TASK TO CARRY OUT:
Your output should consist solely of the lines from the one with "copied from CloudFront" through the end of the records, reproduced exactly, both ends included.
EXTRACTED RECORDS section start
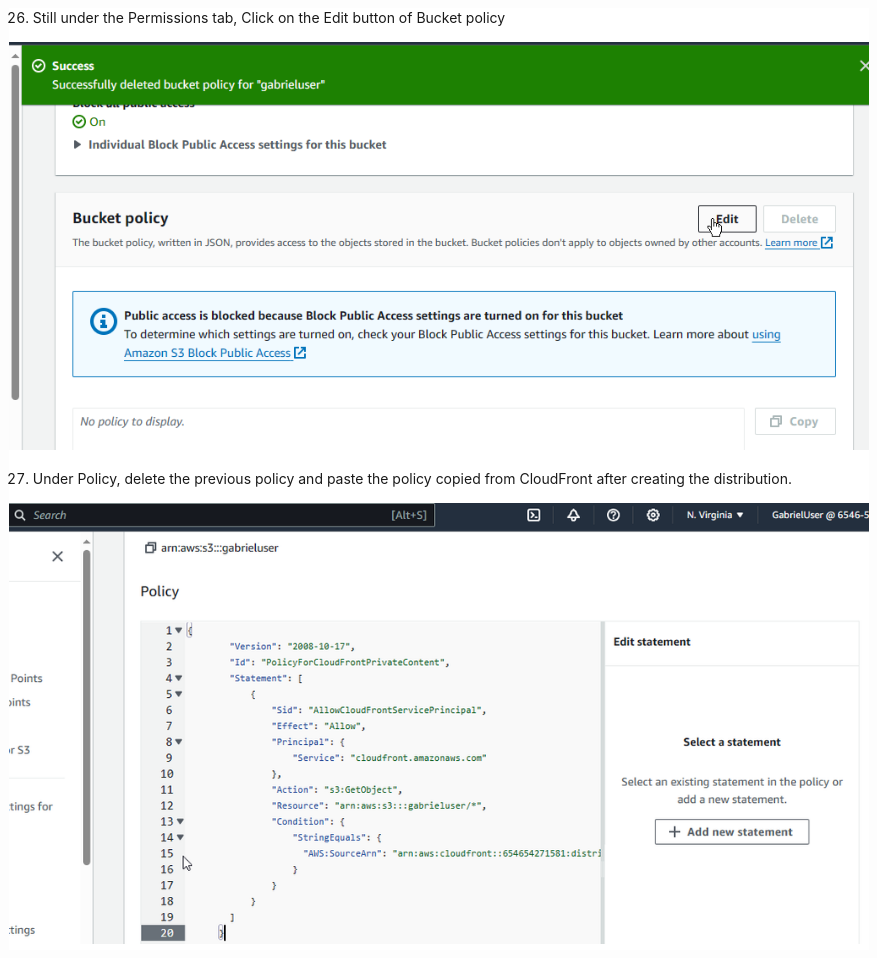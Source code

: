26. Still under the Permissions tab, Click on the Edit button of
Bucket policy

 ![alt text](image-25.png)

27. Under Policy, delete the previous policy and paste the policy
copied from CloudFront after creating the distribution.

![alt text](image-26.png)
EXTRACTED RECORDS section end
ANSWER SECTION:
copied from CloudFront after creating the distribution.

![alt text](image-26.png)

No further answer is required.